Das Werk von Doris Dörrie oszilliert zwischen den Medien Literatur und Film, ihre Literatur ist filmisch, spart nicht mit harten Schnitten, blendet Überflüssiges aus, ist von karger Poesie und dennoch komplett; ihre Filme haben oft einen langen Atem, sie sind meditativ, hochkomisch und tieftraurig, immer sind sie erzählend. Der Prosa und den Filmen von Doris Dörrie gemeinsam ist die Durchführung eines Falles, der uns angeht, weil an ihm Grenzerfahrungen aufgezeigt, Ängste thematisiert, Veränderungen als unvermeidlich dargestellt, Liebe und Tod als die beiden komplementären Initiatoren künstlerischer Arbeit begreiflich gemacht werden. Kunst ist Notwehr. Sie ist immer ein hyperbolischer Akt, oder ist keine. »Gehe hinüber«, heißt es bei Kafka.
»Im Tropicana-Motel griff Anna nachts im Schlaf nach seinem Arm und rückte näher an ihn heran. Erschrocken wachte sie auf: Die alte Gleichgültigkeit war fort. Ihr Körper veränderte sich, ihre Haut wurde nervös und elektrisch, ihr Herz klopfte. Sie duschte. Die schwarzen Schaben liefen eilig über den Badewannenrand. Manche ertranken.«
Was ist geschehen? Jan, ihr Sohn, hat Anna Blume beim gemeinsamen Betrachten von alten Fotos gefragt, ob sie und Armin, sein verstorbener Vater, Verliebte gewesen seien. Armin sei »sehr nett« gewesen, sagt sie, Verliebte seien sie nicht gewesen. In langen Rückblenden erzählt Anna uns, den Lesern, dann eine unglaubliche Geschichte. Im Verlauf dieser Geschichte stellt sich heraus, dass Jan auch nicht Annas Sohn und Armin nicht Jans Vater ist, und Jan hieß auch nicht Jan, sondern Kenan und wurde von Anna in Frankfurt entführt, seiner Mutter Ösaydin geraubt, da sie gar nicht schwanger war, wie sie Armin vortäuschte, um ihn an sich zu binden und Nebenbuhlerinnen aus dem Feld zu schlagen.
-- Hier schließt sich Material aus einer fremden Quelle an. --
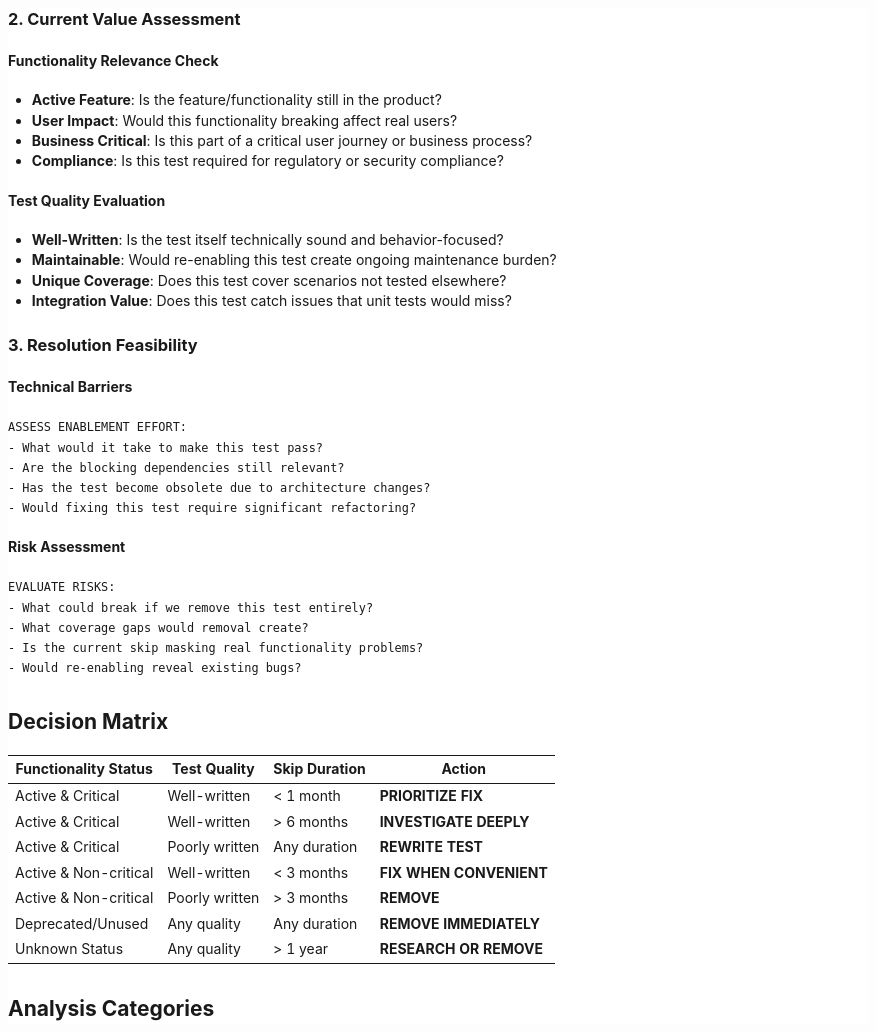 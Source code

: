 ### 2. Current Value Assessment

#### **Functionality Relevance Check**
- **Active Feature**: Is the feature/functionality still in the product?
- **User Impact**: Would this functionality breaking affect real users?
- **Business Critical**: Is this part of a critical user journey or business process?
- **Compliance**: Is this test required for regulatory or security compliance?

#### **Test Quality Evaluation**
- **Well-Written**: Is the test itself technically sound and behavior-focused?
- **Maintainable**: Would re-enabling this test create ongoing maintenance burden?
- **Unique Coverage**: Does this test cover scenarios not tested elsewhere?
- **Integration Value**: Does this test catch issues that unit tests would miss?

### 3. Resolution Feasibility

#### **Technical Barriers**
```txt
ASSESS ENABLEMENT EFFORT:
- What would it take to make this test pass?
- Are the blocking dependencies still relevant?
- Has the test become obsolete due to architecture changes?
- Would fixing this test require significant refactoring?
```

#### **Risk Assessment**
```txt
EVALUATE RISKS:
- What could break if we remove this test entirely?
- What coverage gaps would removal create?
- Is the current skip masking real functionality problems?
- Would re-enabling reveal existing bugs?
```

## Decision Matrix

| Functionality Status | Test Quality | Skip Duration | Action |
|---------------------|--------------|---------------|---------|
| Active & Critical | Well-written | < 1 month | **PRIORITIZE FIX** |
| Active & Critical | Well-written | > 6 months | **INVESTIGATE DEEPLY** |
| Active & Critical | Poorly written | Any duration | **REWRITE TEST** |
| Active & Non-critical | Well-written | < 3 months | **FIX WHEN CONVENIENT** |
| Active & Non-critical | Poorly written | > 3 months | **REMOVE** |
| Deprecated/Unused | Any quality | Any duration | **REMOVE IMMEDIATELY** |
| Unknown Status | Any quality | > 1 year | **RESEARCH OR REMOVE** |

## Analysis Categories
Die schwarzen Schaben sind in dieser Fallgeschichte von Doris Dörrie das schön gesetzte Motiv eines sich ankündigenden Mordes, denn Anna hat Armin, bei dem sie gegen Geld lebte, umgebracht, als er von der Kindsentführung erfahren und darauf bestand hatte, dass sie das Kind zurückgebe. »Mitten ins Herz« ist die erste Geschichte in ›Liebe Schmerz und das ganze verdammte Zeug‹, einer Sammlung von vier Erzählungen, Doris Dörries erster Buchveröffentlichung, 1987 erschienen im Zürcher Diogenes Verlag, dem sie bis heute treu geblieben ist. »Mitten ins Herz« war 1983 auch der deutsche Beitrag zu den Filmfestspielen Venedig – von Anfang an haben bei Doris Dörrie Literatur und Film also zusammengehört.
Die Protagonisten der Erzählungen, Romane und Filme von Doris Dörrie treffen irreversible Entscheidungen von zum Teil größter Reichweite, sie machen Pläne, die von Zwischenfällen und unvermuteten Begegnungen durchkreuzt werden, sie fühlen sich fremd im Eigenen und selten zuhause im Fremden.
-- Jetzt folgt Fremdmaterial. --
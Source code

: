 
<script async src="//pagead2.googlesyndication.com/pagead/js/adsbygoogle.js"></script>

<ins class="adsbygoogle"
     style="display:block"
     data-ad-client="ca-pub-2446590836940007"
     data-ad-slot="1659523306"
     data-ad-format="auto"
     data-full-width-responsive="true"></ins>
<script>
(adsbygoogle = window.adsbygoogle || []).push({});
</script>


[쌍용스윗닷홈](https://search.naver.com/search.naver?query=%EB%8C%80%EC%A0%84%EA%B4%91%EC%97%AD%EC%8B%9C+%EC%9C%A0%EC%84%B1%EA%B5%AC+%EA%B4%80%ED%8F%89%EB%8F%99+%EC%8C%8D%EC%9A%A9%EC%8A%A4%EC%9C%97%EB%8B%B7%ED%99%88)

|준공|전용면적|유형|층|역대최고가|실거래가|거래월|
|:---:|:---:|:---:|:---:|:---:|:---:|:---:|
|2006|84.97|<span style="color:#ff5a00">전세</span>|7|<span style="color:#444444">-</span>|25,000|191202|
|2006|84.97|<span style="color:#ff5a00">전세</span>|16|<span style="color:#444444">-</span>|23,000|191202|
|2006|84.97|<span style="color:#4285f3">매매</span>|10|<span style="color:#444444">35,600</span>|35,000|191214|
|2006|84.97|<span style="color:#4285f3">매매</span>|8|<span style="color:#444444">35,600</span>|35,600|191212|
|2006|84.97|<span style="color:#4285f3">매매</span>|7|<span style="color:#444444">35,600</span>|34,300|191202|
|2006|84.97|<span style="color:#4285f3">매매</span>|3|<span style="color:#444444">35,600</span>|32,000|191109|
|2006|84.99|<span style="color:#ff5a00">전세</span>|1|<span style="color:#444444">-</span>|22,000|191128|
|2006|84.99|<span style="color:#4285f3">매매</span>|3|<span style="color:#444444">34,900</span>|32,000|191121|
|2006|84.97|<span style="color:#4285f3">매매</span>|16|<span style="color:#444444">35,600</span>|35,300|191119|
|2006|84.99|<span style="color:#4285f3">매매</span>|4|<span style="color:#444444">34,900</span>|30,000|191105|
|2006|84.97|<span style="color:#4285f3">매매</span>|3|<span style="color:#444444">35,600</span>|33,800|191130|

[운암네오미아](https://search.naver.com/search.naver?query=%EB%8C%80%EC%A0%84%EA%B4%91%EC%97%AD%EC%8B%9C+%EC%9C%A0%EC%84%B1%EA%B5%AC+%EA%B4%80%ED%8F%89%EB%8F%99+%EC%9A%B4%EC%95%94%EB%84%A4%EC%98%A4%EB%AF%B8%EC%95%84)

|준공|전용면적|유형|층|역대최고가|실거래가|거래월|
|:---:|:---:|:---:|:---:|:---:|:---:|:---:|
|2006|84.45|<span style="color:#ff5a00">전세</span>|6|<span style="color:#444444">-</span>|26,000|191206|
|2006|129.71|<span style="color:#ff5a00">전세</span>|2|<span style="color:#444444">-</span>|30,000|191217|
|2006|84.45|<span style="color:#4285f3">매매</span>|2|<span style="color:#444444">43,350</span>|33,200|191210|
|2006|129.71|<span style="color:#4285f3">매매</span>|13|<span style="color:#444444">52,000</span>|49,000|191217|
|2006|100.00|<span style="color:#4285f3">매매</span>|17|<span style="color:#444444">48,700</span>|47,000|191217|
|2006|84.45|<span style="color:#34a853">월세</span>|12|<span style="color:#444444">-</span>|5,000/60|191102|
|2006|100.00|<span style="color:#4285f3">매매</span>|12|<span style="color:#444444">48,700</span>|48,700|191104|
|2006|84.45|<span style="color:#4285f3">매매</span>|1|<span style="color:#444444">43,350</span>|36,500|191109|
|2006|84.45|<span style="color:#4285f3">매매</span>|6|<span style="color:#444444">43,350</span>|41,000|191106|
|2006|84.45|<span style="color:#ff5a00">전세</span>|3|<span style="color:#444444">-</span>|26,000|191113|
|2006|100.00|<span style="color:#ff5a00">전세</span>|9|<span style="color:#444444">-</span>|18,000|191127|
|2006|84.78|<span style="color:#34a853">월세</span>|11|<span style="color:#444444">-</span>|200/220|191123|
Sprache und Bild sind in der Lebenswirklichkeit wie in der Kunst die vordringlichen Medien der Vermittlung zwischen dem Eigenen und dem Fremden, oft genug stellen sie aber keine Lösungen bereit, sondern bringen die Kapriolen der conditio humana bloß zur Darstellung. Dies allein aber ist bereits von Wert, kann der Mensch doch im Anderen seiner selbst angesichtig werden, Kunst in diesem Sinne ist Actio per distans, sie kann Abwesendes zur Anwesenheit bringen – so, dass wir uns im Anderen wiedererkennen, dem wir nie begegnet sind. Ist Erinnerung eine Kulturtechnik, so sind Literatur und Film Medien bzw. Künste, denen eine extensive Memorialfunktion eignet im doppelten Sinne eines aufbewahrenden, gewissermaßen ausgelagerten Gedächtnisses und der das Aufbewahrte sich zu eigen machenden Erinnerung. Als historische oder fiktionale Ereignisse transformierende Speichermedien animieren sie den Leser und Zuschauer zur privaten Erinnerung.
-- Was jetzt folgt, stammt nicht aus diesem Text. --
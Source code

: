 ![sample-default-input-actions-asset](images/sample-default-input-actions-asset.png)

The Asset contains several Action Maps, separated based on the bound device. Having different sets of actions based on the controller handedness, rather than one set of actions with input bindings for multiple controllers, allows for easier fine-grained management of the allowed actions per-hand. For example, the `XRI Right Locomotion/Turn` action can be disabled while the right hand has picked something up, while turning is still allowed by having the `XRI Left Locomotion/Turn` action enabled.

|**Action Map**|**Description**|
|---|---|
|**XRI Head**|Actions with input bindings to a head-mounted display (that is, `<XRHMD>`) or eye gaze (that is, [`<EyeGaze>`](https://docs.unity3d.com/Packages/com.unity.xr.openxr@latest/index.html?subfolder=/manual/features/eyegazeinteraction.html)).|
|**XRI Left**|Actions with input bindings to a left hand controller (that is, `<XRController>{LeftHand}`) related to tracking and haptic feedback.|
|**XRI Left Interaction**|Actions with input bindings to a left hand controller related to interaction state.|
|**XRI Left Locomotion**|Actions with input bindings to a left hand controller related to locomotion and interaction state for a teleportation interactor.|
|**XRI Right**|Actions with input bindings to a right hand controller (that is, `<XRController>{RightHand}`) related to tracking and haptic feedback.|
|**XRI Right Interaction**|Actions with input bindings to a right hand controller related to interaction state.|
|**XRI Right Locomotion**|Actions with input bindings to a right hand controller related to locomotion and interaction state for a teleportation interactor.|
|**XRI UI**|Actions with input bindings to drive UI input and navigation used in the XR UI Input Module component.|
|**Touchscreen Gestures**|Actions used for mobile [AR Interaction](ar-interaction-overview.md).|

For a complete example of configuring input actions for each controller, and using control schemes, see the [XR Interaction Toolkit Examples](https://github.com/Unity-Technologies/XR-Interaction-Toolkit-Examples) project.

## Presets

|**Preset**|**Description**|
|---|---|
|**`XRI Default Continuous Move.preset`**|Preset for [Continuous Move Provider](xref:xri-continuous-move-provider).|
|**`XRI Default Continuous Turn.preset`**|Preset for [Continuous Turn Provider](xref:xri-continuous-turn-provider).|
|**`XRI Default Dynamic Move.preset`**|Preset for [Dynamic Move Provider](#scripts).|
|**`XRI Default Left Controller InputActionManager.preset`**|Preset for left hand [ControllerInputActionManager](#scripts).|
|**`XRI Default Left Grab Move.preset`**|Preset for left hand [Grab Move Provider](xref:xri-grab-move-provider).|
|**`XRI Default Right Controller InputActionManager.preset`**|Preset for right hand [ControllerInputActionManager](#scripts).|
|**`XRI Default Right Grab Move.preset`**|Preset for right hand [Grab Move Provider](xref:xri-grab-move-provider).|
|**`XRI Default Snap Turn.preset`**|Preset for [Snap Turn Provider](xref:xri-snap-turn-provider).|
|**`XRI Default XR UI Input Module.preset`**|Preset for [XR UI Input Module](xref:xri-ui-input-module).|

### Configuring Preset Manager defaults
Dörries Figuren müssen Distanzen zurücklegen, im räumlichen wie im ideellen Sinne, und das geschieht mit großer Klarheit der Darstellung, Beschreibung und Dialogführung, aber auch mit der nötigen Distanziertheit und Nüchternheit selbst noch in Erzählungen und Romanen, in denen der Ich-Erzähler auch seine eigene Hauptfigur ist wie in der Erzählung »Paradies« aus ›Liebe, Schmerz und das ganze verdammte Zeug‹, in der sich so kalt scheinende Sätze finden wie »Die Hoffnung hatte mich über Nacht verlassen. Ich ging ohne Schleier.« und »Ich lebte mein Leben ab.« – oder wie in dem Roman ›Was machen wir jetzt?‹ aus dem Jahr 2000: »Wir fahren durch die Schweiz in rabenschwarzer Nacht. Der weiße Mittelstreifen flitzt seit Stunden an uns vorbei und beginnt mich zu hypnotisieren. Nur wenige Autos sind mit uns unterwegs. Ich bin müde und drohe mich in Zeit und Raum zu verlieren, weiß nicht mehr recht, wo ich bin, irgendwo in der Mitte meines Lebens denke ich immer noch, aber die Mitte ist es eigentlich schon lange nicht mehr.
Auf dem Rücksitz schläft meine Tochter, ich fahre sie zu ihrem Freund, dem Lama. Das klingt so idiotisch, daß ich mitten in der schwarzen Nacht höhnisch auflache wie eine Hyäne, ein fremdes Lachen, das ich nicht als meines erkenne.
Franka will fliehen, und ich soll es verhindern. Aber ich bin ebenfalls auf der Flucht, auf der Flucht vor meiner beginnenden Glatze, dem unvermeidlichen Niedergang meines Körpers, auf der Flucht vor dem Ende der Liebe zu meiner Frau, dem Ende meiner Ehe.«
Doris Dörrie selbst hat immer wieder große Distanzen zurückgelegt, künstlerisch, ideell und nicht zuletzt auch räumlich, vier ihrer Filme, die auf so vielfältige Weise mit Japan zu tun haben, sind zumindest teilweise auch dort gedreht: ›Erleuchtung garantiert‹, ›Der Fischer und seine Frau‹, ›Kirschblüten‹ und ›Grüße aus Fukushima‹.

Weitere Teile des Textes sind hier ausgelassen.